*What you are asked to do*
Return only the lines running from the top of the entries to the line with "Singularity> make task0", inclusive, exactly as written.

*Data excerpts*
━━━━
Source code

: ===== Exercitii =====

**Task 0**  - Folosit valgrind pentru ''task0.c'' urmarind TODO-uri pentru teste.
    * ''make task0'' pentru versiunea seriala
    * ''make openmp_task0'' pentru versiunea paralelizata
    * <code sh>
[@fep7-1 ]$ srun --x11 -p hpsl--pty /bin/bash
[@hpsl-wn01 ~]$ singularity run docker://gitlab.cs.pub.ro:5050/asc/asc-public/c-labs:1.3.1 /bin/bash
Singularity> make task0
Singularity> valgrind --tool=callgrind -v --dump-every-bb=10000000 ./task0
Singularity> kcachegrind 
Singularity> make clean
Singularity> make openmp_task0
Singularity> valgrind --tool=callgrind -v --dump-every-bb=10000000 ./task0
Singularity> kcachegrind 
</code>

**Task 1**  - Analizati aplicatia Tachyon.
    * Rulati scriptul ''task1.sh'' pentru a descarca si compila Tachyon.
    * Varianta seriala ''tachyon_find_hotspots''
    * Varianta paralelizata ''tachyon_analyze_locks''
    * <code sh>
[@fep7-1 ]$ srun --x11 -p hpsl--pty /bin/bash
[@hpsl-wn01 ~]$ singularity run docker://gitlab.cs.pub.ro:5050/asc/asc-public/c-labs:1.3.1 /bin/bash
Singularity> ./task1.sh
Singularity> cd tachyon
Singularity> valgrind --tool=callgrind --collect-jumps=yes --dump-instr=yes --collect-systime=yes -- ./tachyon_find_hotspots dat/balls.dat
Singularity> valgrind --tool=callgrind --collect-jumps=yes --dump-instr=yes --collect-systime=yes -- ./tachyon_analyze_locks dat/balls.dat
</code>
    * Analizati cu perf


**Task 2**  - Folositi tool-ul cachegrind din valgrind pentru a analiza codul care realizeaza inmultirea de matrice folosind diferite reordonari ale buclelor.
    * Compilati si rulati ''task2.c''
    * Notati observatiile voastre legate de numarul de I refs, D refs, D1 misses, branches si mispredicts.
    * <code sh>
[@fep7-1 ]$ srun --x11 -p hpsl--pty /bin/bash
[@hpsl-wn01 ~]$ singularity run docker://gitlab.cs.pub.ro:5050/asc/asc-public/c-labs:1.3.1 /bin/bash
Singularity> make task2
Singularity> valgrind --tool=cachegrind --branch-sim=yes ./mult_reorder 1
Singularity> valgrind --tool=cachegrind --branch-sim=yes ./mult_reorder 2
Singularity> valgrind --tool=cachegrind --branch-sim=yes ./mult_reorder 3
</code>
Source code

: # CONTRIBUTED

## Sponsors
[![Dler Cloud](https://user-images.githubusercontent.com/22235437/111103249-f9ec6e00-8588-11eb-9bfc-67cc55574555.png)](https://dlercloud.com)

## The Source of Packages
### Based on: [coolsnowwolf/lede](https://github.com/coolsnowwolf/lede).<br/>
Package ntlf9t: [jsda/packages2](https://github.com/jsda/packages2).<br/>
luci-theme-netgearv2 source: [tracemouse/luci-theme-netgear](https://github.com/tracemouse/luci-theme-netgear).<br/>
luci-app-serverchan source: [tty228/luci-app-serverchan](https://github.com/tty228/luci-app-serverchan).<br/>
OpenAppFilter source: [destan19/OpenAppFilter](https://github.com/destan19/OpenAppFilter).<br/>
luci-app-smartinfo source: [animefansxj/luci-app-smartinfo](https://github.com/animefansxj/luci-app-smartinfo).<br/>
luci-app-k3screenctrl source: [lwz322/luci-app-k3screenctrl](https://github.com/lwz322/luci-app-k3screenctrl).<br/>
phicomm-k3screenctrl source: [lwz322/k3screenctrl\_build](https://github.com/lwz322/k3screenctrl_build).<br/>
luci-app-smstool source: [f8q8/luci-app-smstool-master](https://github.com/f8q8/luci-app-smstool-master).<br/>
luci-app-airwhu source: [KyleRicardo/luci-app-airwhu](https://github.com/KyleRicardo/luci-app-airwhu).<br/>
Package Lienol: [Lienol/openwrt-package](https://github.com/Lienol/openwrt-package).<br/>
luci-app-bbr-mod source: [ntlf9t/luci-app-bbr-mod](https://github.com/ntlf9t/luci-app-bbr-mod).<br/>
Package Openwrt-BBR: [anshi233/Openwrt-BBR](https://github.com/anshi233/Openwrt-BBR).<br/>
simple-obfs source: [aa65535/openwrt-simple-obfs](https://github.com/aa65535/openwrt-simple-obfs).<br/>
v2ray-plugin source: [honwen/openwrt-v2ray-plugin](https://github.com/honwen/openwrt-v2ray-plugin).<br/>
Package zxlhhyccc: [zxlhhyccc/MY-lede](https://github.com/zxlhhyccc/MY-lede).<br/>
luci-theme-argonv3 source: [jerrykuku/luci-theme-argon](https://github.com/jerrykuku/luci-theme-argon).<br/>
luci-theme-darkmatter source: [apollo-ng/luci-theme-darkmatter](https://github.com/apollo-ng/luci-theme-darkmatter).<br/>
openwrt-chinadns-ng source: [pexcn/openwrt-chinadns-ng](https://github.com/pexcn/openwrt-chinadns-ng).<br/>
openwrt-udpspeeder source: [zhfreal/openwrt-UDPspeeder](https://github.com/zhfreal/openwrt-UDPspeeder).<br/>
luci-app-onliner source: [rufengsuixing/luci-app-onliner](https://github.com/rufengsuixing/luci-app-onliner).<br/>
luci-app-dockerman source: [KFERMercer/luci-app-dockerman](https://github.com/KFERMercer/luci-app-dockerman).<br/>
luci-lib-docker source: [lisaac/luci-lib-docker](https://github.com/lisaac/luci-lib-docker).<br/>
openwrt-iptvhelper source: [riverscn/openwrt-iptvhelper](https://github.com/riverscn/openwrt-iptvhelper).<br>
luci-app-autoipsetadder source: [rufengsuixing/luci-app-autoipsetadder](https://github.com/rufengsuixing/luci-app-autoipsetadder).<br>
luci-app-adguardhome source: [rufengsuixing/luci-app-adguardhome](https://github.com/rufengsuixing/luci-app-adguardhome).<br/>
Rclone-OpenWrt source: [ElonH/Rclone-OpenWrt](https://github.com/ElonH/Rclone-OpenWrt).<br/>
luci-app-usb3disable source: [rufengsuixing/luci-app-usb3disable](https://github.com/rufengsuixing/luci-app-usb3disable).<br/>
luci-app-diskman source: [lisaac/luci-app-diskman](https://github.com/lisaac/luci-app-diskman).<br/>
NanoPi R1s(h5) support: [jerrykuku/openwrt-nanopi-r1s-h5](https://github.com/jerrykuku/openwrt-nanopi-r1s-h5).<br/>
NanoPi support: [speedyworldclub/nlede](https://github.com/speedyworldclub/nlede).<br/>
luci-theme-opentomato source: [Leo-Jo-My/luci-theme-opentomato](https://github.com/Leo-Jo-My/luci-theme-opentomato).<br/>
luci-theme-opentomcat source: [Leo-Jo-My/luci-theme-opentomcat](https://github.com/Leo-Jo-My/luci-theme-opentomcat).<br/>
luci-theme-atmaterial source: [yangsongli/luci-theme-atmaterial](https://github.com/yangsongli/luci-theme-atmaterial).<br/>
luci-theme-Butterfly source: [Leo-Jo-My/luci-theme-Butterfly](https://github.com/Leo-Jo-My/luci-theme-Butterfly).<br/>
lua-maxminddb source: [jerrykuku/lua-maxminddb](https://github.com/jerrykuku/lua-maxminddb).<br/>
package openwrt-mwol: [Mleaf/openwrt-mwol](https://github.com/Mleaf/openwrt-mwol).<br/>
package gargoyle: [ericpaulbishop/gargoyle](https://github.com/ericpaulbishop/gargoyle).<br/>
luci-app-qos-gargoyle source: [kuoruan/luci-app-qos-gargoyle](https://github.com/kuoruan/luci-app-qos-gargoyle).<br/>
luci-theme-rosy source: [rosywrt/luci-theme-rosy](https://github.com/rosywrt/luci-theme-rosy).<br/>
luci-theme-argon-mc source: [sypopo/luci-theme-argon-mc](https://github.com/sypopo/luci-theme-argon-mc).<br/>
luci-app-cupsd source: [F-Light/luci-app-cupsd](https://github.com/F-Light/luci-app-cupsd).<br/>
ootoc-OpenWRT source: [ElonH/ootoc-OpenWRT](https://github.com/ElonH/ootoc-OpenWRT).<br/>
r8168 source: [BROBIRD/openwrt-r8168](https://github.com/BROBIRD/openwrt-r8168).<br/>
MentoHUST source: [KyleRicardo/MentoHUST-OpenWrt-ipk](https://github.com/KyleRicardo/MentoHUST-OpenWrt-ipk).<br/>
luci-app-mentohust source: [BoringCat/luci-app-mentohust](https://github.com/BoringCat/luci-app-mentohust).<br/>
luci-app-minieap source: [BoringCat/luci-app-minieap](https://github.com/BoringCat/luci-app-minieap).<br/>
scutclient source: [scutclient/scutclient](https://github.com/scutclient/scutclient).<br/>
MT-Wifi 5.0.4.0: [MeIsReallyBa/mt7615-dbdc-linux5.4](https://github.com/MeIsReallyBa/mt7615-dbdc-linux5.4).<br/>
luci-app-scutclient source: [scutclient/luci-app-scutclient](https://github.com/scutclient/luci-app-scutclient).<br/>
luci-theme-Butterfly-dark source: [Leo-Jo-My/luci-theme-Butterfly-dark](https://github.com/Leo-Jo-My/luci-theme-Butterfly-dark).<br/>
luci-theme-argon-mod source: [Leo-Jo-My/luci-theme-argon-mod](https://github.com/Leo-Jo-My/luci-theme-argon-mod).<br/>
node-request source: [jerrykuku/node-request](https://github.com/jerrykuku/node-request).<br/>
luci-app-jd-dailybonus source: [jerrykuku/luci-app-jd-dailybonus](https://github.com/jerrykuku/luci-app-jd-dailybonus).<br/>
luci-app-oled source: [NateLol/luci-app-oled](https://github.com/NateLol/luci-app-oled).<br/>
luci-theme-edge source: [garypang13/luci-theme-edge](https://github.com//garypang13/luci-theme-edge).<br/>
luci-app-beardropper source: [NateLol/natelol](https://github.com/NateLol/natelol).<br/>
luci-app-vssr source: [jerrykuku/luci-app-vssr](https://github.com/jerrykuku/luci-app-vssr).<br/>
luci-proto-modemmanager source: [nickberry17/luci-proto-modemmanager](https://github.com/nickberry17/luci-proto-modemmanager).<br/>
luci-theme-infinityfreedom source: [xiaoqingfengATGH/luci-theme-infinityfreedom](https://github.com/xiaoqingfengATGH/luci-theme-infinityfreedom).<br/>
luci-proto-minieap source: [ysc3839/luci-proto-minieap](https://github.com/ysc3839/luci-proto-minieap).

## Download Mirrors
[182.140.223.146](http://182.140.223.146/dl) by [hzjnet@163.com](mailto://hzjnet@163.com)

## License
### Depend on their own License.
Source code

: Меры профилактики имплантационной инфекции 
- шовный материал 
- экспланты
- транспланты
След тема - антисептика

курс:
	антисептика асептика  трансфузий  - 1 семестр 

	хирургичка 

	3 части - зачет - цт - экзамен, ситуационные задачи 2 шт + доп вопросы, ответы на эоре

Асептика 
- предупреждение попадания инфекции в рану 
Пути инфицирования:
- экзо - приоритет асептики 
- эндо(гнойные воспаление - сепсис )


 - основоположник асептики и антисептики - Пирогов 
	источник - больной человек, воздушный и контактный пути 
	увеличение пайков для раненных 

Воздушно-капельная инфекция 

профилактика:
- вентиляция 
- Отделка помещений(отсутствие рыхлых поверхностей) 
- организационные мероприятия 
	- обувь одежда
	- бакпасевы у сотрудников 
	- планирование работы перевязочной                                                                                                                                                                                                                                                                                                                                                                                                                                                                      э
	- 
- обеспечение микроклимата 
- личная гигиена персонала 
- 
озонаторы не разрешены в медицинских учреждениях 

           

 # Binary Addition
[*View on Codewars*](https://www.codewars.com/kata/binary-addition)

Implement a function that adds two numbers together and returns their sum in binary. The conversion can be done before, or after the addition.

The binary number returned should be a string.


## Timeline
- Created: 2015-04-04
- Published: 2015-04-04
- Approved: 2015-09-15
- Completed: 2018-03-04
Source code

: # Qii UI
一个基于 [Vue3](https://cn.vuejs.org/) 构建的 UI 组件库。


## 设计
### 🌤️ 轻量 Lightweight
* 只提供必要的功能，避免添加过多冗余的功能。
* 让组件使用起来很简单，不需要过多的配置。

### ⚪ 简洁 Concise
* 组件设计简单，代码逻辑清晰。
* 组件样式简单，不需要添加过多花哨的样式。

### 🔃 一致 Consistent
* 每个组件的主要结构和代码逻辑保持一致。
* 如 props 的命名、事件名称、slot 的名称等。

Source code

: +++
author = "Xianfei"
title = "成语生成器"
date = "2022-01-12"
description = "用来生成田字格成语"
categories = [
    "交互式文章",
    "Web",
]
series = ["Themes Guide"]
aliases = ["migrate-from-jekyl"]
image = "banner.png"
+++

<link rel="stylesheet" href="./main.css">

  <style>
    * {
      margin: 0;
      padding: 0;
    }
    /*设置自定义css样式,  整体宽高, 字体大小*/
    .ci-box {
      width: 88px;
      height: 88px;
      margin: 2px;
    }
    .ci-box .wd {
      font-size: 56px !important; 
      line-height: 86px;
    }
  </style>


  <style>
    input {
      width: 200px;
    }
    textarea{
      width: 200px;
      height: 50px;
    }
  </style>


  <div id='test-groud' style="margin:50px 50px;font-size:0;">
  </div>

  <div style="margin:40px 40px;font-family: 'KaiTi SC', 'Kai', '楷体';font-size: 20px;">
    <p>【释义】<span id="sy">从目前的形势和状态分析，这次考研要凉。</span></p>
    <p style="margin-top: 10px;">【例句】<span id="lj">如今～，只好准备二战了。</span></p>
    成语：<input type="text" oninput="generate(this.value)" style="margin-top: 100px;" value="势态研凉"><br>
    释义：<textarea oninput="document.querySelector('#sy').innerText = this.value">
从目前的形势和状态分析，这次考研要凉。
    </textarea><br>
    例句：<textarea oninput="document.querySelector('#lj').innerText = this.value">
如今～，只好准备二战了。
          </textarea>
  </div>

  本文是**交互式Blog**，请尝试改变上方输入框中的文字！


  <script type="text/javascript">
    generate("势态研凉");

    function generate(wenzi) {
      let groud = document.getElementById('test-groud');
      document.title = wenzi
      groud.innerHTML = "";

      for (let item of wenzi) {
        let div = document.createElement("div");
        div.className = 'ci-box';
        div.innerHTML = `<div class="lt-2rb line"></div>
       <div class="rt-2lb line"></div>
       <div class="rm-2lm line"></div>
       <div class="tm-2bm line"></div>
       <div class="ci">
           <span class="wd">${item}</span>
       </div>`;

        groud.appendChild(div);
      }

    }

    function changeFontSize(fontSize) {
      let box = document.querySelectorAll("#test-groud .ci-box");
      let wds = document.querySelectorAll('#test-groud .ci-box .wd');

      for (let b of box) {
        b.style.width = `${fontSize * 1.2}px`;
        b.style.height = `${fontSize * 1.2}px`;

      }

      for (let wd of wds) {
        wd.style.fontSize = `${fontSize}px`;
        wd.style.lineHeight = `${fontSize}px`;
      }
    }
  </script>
━━━━
*Exercise output*
Source code

: ===== Exercitii =====

**Task 0**  - Folosit valgrind pentru ''task0.c'' urmarind TODO-uri pentru teste.
    * ''make task0'' pentru versiunea seriala
    * ''make openmp_task0'' pentru versiunea paralelizata
    * <code sh>
[@fep7-1 ]$ srun --x11 -p hpsl--pty /bin/bash
[@hpsl-wn01 ~]$ singularity run docker://gitlab.cs.pub.ro:5050/asc/asc-public/c-labs:1.3.1 /bin/bash
Singularity> make task0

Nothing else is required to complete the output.